(Dataset entries)
^^^^^^^^^^^^^^^^
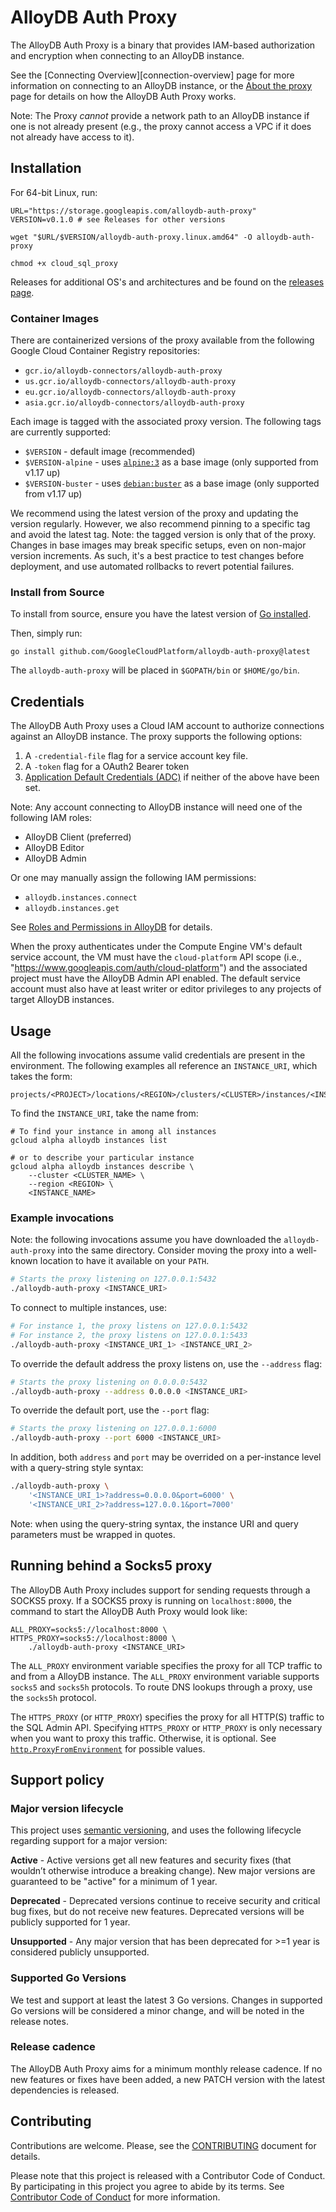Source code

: # AlloyDB Auth Proxy

The AlloyDB Auth Proxy is a binary that provides IAM-based authorization and
encryption when connecting to an AlloyDB instance.

See the [Connecting Overview][connection-overview] page for more information on
connecting to an AlloyDB instance, or the [About the proxy][about-proxy] page
for details on how the AlloyDB Auth Proxy works.

Note: The Proxy *cannot* provide a network path to an AlloyDB instance if one is
not already present (e.g., the proxy cannot access a VPC if it does not already
have access to it).

## Installation

For 64-bit Linux, run:

```
URL="https://storage.googleapis.com/alloydb-auth-proxy"
VERSION=v0.1.0 # see Releases for other versions

wget "$URL/$VERSION/alloydb-auth-proxy.linux.amd64" -O alloydb-auth-proxy

chmod +x cloud_sql_proxy
```

Releases for additional OS's and architectures and be found on the [releases
page][releases].

### Container Images

There are containerized versions of the proxy available from the following
Google Cloud Container Registry repositories:

* `gcr.io/alloydb-connectors/alloydb-auth-proxy`
* `us.gcr.io/alloydb-connectors/alloydb-auth-proxy`
* `eu.gcr.io/alloydb-connectors/alloydb-auth-proxy`
* `asia.gcr.io/alloydb-connectors/alloydb-auth-proxy`

Each image is tagged with the associated proxy version. The following tags are
currently supported:

* `$VERSION` - default image (recommended)
* `$VERSION-alpine` - uses [`alpine:3`](https://hub.docker.com/_/alpine) as a
  base image (only supported from v1.17 up)
* `$VERSION-buster` - uses [`debian:buster`](https://hub.docker.com/_/debian) as
  a base image (only supported from v1.17 up)

We recommend using the latest version of the proxy and updating the version
regularly. However, we also recommend pinning to a specific tag and avoid the
latest tag. Note: the tagged version is only that of the proxy. Changes in base
images may break specific setups, even on non-major version increments. As such,
it's a best practice to test changes before deployment, and use automated
rollbacks to revert potential failures.

### Install from Source

To install from source, ensure you have the latest version of [Go
installed](https://go.dev/doc/install).

Then, simply run:

```
go install github.com/GoogleCloudPlatform/alloydb-auth-proxy@latest
```

The `alloydb-auth-proxy` will be placed in `$GOPATH/bin` or `$HOME/go/bin`.

## Credentials

The AlloyDB Auth Proxy uses a Cloud IAM account to authorize connections against
an AlloyDB instance. The proxy supports the following options:

1. A `-credential-file` flag for a service account key file.
2. A `-token` flag for a OAuth2 Bearer token
3. [Application Default Credentials (ADC)][adc] if neither of the above have
   been set.

Note: Any account connecting to AlloyDB instance will need one of the following
IAM roles:

- AlloyDB Client (preferred)
- AlloyDB Editor
- AlloyDB Admin

Or one may manually assign the following IAM permissions:

- `alloydb.instances.connect`
- `alloydb.instances.get`

See [Roles and Permissions in AlloyDB][roles-and-permissions] for details.

When the proxy authenticates under the Compute Engine VM's default service
account, the VM must have the `cloud-platform` API scope (i.e.,
"https://www.googleapis.com/auth/cloud-platform") and the associated project
must have the AlloyDB Admin API enabled. The default service account must also
have at least writer or editor privileges to any projects of target AlloyDB
instances.

## Usage

All the following invocations assume valid credentials are present in the
environment. The following examples all reference an `INSTANCE_URI`,
which takes the form:

```
projects/<PROJECT>/locations/<REGION>/clusters/<CLUSTER>/instances/<INSTANCE>
```

To find the `INSTANCE_URI`, take the name from:

```
# To find your instance in among all instances
gcloud alpha alloydb instances list

# or to describe your particular instance
gcloud alpha alloydb instances describe \
    --cluster <CLUSTER_NAME> \
    --region <REGION> \
    <INSTANCE_NAME>
```

### Example invocations

Note: the following invocations assume you have downloaded the
`alloydb-auth-proxy` into the same directory. Consider moving the proxy into a
well-known location to have it available on your `PATH`.

``` bash
# Starts the proxy listening on 127.0.0.1:5432
./alloydb-auth-proxy <INSTANCE_URI>
```

To connect to multiple instances, use:

``` bash
# For instance 1, the proxy listens on 127.0.0.1:5432
# For instance 2, the proxy listens on 127.0.0.1:5433
./alloydb-auth-proxy <INSTANCE_URI_1> <INSTANCE_URI_2>
```

To override the default address the proxy listens on, use the `--address` flag:

``` bash
# Starts the proxy listening on 0.0.0.0:5432
./alloydb-auth-proxy --address 0.0.0.0 <INSTANCE_URI>
```

To override the default port, use the `--port` flag:

``` bash
# Starts the proxy listening on 127.0.0.1:6000
./alloydb-auth-proxy --port 6000 <INSTANCE_URI>
```

In addition, both `address` and `port` may be overrided on a per-instance level
with a query-string style syntax:

``` bash
./alloydb-auth-proxy \
    '<INSTANCE_URI_1>?address=0.0.0.0&port=6000' \
    '<INSTANCE_URI_2>?address=127.0.0.1&port=7000'
```

Note: when using the query-string syntax, the instance URI and query parameters
must be wrapped in quotes.

## Running behind a Socks5 proxy

The AlloyDB Auth Proxy includes support for sending requests through a SOCKS5
proxy. If a SOCKS5 proxy is running on `localhost:8000`, the command to start
the AlloyDB Auth Proxy would look like:

```
ALL_PROXY=socks5://localhost:8000 \
HTTPS_PROXY=socks5://localhost:8000 \
    ./alloydb-auth-proxy <INSTANCE_URI>
```

The `ALL_PROXY` environment variable specifies the proxy for all TCP traffic to
and from a AlloyDB instance. The `ALL_PROXY` environment variable supports
`socks5` and `socks5h` protocols. To route DNS lookups through a proxy, use the
`socks5h` protocol.

The `HTTPS_PROXY` (or `HTTP_PROXY`) specifies the proxy for all HTTP(S) traffic
to the SQL Admin API. Specifying `HTTPS_PROXY` or `HTTP_PROXY` is only necessary
when you want to proxy this traffic. Otherwise, it is optional. See
[`http.ProxyFromEnvironment`](https://pkg.go.dev/net/http@go1.17.3#ProxyFromEnvironment)
for possible values.

## Support policy

### Major version lifecycle

This project uses [semantic versioning](https://semver.org/), and uses the
following lifecycle regarding support for a major version:

**Active** - Active versions get all new features and security fixes (that
wouldn’t otherwise introduce a breaking change). New major versions are
guaranteed to be "active" for a minimum of 1 year.

**Deprecated** - Deprecated versions continue to receive security and critical
bug fixes, but do not receive new features. Deprecated versions will be publicly
supported for 1 year.

**Unsupported** - Any major version that has been deprecated for >=1 year is
considered publicly unsupported.

### Supported Go Versions

We test and support at least the latest 3 Go versions. Changes in supported Go
versions will be considered a minor change, and will be noted in the release
notes.

### Release cadence

The AlloyDB Auth Proxy aims for a minimum monthly release cadence. If no new
features or fixes have been added, a new PATCH version with the latest
dependencies is released.

## Contributing

Contributions are welcome. Please, see the [CONTRIBUTING][contributing] document
for details.

Please note that this project is released with a Contributor Code of Conduct. By
participating in this project you agree to abide by its terms.  See [Contributor
Code of Conduct][code-of-conduct] for more information.

[adc]:                   https://cloud.google.com/docs/authentication
[about-proxy]:           TODO
[code-of-conduct]:       CONTRIBUTING.md#contributor-code-of-conduct
[contributing]:          CONTRIBUTING.md
[releases]:              https://github.com/GoogleCloudPlatform/alloydb-auth-proxy/releases
[roles-and-permissions]: https://cloud.google.com/alloydb/docs/roles-and-permissions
^^^^^^^^^^^^^^^^
→ **Exercise**
In the entries above, copy each line that contains the string "features".

→ **Problem solution**
**Active** - Active versions get all new features and security fixes (that
bug fixes, but do not receive new features. Deprecated versions will be publicly
features or fixes have been added, a new PATCH version with the latest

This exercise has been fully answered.